- What to do
Reproduce the entries shown below only from the line with "- **HTML fallback**: Provides" down to the line with "4. **Test HTML", keeping both end lines and copying each one exactly.
====================
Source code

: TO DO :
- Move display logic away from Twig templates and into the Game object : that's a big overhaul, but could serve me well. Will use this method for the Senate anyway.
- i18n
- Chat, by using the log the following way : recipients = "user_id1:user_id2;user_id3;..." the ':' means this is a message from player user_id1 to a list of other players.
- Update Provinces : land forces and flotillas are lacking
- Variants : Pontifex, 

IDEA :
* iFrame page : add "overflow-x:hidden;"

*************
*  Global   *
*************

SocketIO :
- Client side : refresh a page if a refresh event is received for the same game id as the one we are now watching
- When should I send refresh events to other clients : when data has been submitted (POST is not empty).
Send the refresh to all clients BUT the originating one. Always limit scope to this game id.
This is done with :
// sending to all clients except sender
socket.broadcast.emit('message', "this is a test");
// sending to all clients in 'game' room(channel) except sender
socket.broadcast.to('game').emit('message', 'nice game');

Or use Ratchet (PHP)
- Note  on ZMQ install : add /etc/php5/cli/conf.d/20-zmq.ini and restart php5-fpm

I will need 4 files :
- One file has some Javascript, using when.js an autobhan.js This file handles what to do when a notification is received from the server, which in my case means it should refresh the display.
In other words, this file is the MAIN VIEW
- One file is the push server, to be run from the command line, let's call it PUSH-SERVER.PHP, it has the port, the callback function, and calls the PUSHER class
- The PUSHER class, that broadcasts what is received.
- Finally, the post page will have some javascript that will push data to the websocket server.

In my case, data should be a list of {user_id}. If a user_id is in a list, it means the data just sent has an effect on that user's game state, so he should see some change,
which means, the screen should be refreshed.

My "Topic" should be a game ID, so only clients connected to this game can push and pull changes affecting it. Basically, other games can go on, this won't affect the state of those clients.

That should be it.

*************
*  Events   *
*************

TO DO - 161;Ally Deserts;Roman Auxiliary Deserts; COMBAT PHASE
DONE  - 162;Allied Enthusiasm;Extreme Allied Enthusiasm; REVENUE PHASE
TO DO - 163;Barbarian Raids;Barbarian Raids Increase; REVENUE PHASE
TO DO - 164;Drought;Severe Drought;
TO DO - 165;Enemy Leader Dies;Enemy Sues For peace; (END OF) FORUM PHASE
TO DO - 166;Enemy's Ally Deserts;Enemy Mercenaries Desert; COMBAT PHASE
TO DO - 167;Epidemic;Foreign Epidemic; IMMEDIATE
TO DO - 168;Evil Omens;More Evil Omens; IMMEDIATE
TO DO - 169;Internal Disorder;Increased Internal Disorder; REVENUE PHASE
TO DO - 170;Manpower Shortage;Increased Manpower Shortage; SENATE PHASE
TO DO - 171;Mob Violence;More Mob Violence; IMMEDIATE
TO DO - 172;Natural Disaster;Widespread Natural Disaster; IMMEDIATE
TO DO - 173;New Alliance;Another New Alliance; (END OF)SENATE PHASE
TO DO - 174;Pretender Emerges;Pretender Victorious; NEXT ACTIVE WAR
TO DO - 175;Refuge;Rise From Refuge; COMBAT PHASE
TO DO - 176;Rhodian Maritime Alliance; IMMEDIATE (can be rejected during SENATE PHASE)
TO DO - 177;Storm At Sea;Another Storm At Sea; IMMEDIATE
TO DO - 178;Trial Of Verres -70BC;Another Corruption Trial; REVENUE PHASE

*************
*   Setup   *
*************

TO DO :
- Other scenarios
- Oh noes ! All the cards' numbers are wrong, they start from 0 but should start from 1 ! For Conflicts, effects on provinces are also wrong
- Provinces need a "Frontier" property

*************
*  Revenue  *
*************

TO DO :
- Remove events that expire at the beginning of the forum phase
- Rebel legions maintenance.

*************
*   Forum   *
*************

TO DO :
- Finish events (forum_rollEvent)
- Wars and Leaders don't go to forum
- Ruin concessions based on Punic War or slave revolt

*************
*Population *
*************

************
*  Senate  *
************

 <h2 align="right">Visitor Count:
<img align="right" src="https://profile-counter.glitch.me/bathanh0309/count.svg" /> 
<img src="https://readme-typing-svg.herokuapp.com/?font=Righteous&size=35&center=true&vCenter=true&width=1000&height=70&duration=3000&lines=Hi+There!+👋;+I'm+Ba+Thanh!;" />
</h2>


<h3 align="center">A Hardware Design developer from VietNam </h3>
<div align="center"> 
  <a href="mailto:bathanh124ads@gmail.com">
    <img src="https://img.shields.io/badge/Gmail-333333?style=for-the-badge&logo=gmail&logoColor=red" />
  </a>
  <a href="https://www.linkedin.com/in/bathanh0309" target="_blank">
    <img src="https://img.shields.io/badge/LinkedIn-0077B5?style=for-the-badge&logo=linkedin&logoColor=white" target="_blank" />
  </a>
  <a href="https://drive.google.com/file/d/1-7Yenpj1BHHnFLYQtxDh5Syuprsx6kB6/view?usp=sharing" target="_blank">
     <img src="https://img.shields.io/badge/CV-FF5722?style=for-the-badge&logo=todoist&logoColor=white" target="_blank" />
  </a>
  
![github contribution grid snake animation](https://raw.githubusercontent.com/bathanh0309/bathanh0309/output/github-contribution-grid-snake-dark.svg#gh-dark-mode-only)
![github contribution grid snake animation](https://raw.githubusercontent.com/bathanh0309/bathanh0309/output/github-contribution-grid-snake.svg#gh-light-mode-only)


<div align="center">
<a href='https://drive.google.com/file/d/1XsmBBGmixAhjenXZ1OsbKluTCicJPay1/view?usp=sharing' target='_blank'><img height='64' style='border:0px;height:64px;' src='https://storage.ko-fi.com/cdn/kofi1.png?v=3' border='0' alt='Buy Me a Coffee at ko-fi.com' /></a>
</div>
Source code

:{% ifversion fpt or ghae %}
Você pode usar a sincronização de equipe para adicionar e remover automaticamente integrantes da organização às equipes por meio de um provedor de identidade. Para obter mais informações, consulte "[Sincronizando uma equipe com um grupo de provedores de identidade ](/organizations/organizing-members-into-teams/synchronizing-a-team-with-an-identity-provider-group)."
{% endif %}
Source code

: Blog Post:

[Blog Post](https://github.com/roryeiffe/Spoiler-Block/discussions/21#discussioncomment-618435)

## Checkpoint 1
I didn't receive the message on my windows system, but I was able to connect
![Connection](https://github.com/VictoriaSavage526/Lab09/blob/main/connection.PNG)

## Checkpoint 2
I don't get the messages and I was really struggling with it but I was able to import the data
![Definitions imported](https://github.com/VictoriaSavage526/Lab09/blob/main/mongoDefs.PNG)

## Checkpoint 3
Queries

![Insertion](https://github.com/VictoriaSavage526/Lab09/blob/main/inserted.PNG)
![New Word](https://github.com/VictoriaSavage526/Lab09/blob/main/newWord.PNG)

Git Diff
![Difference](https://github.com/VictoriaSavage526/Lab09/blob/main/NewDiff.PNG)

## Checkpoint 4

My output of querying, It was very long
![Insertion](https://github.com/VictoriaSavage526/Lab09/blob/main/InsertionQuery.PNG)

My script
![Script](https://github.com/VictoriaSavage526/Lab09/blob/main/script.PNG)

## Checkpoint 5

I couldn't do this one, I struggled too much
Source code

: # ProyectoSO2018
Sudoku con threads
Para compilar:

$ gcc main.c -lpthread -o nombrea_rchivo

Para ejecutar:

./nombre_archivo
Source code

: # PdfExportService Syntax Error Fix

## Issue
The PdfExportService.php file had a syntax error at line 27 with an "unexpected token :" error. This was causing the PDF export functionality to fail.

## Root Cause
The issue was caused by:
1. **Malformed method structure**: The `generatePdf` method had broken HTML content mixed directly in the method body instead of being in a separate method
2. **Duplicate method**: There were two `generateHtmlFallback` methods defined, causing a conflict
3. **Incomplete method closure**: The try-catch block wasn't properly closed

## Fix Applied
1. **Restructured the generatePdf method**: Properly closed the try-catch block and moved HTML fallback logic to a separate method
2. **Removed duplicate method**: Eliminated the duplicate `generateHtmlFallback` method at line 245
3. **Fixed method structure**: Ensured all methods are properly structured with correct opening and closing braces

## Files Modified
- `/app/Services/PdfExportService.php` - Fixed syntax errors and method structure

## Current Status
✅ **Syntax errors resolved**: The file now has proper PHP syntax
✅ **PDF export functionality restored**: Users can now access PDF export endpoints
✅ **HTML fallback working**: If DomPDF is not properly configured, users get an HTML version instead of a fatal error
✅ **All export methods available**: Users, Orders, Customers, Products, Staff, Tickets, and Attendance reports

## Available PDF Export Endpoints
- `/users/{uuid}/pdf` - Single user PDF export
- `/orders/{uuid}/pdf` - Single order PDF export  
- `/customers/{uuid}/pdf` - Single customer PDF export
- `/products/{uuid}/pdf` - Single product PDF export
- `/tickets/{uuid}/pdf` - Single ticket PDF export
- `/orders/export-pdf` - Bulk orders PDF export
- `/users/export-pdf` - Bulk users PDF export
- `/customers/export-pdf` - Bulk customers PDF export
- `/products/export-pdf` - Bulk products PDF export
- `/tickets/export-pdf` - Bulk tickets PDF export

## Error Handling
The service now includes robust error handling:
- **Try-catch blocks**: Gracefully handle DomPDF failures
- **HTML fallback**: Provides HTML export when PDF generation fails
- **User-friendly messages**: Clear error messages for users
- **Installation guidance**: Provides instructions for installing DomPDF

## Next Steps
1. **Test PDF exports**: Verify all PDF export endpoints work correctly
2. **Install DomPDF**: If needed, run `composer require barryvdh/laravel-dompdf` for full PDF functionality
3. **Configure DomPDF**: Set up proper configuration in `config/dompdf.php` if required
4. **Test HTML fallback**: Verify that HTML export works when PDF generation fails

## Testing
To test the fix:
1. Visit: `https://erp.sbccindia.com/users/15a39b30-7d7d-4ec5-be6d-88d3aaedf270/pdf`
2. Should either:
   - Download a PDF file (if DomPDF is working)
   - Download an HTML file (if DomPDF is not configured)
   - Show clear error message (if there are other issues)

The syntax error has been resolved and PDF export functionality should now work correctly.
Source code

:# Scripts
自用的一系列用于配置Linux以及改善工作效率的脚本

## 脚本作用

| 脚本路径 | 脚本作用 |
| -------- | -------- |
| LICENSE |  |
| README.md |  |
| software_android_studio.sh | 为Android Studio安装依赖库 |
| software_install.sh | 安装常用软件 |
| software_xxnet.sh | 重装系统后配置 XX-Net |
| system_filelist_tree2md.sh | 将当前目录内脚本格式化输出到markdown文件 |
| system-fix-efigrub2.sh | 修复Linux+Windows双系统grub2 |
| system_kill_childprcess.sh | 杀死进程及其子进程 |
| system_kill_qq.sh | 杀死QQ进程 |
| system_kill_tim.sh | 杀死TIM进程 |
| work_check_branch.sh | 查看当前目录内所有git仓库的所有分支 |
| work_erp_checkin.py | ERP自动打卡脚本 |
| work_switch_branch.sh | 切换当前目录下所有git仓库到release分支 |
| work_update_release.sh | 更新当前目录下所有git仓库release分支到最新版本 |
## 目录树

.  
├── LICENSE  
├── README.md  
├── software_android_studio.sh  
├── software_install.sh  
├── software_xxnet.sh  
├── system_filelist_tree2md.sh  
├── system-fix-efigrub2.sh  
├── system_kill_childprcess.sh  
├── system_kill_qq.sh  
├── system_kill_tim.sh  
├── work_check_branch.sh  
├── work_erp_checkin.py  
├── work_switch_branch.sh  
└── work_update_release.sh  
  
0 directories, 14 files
====================
- Written reply
- **HTML fallback**: Provides HTML export when PDF generation fails
- **User-friendly messages**: Clear error messages for users
- **Installation guidance**: Provides instructions for installing DomPDF

## Next Steps
1. **Test PDF exports**: Verify all PDF export endpoints work correctly
2. **Install DomPDF**: If needed, run `composer require barryvdh/laravel-dompdf` for full PDF functionality
3. **Configure DomPDF**: Set up proper configuration in `config/dompdf.php` if required
4. **Test HTML fallback**: Verify that HTML export works when PDF generation fails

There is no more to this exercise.